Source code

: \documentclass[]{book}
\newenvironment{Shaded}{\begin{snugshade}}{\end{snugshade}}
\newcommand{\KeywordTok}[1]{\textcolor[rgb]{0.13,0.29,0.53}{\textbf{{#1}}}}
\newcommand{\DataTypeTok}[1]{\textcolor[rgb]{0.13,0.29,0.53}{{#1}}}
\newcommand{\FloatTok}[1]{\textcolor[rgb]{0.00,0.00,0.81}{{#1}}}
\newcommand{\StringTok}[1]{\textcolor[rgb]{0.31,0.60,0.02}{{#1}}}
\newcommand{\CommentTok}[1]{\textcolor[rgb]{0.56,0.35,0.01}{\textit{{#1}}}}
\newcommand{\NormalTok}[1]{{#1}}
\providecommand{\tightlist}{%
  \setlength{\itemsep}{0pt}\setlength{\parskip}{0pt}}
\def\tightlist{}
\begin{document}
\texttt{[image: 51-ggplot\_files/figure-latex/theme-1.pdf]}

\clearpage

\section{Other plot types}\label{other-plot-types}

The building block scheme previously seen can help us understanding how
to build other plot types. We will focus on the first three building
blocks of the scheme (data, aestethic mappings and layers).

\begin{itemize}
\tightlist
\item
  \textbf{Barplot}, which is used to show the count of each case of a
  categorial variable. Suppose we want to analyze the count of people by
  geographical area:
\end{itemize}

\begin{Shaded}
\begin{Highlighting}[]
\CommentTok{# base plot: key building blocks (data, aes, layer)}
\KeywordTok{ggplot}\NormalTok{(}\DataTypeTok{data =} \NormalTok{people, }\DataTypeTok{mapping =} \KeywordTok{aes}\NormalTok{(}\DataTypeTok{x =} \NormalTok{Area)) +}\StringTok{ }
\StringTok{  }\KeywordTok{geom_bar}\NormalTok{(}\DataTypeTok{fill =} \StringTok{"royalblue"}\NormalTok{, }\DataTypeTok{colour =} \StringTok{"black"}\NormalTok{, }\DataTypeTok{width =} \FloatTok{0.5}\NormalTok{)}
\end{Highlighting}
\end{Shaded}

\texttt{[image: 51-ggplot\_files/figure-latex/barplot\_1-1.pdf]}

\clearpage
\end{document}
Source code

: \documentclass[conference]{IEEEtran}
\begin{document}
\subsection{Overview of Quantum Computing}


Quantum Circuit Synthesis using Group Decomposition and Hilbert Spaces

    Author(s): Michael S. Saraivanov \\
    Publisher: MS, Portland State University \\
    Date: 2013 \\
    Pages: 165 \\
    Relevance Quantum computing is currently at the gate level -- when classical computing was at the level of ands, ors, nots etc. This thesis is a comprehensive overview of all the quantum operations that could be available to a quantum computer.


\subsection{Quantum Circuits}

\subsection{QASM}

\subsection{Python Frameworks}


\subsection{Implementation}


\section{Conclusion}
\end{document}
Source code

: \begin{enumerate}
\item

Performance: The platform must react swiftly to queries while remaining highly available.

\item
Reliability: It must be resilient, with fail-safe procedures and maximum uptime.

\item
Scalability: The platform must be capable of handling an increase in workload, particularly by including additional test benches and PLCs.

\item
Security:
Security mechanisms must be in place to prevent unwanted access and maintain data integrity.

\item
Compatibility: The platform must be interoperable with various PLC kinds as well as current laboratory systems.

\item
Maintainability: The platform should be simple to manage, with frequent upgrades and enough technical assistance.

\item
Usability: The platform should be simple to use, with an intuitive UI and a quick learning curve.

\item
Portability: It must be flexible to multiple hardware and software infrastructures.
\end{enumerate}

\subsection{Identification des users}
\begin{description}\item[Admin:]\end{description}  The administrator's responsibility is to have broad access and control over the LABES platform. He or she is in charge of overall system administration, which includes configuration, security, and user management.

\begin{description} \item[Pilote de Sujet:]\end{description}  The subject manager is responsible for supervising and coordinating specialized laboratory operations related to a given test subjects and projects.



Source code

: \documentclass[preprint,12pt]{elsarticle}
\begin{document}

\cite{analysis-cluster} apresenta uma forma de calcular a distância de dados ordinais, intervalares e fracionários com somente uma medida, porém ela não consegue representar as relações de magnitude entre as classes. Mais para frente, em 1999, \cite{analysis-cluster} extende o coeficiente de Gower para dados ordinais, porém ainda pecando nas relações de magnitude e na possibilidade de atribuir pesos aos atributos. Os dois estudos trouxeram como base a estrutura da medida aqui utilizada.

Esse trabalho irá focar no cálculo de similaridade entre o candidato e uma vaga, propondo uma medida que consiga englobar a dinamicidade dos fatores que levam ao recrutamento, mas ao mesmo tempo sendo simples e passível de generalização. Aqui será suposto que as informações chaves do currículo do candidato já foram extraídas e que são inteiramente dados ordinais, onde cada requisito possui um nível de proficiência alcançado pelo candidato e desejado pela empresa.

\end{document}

> Work order
Where a line of the records holds the word "CommentTok", copy that line.

> Written answer
\newcommand{\CommentTok}[1]{\textcolor[rgb]{0.56,0.35,0.01}{\textit{{#1}}}}
\CommentTok{# base plot: key building blocks (data, aes, layer)}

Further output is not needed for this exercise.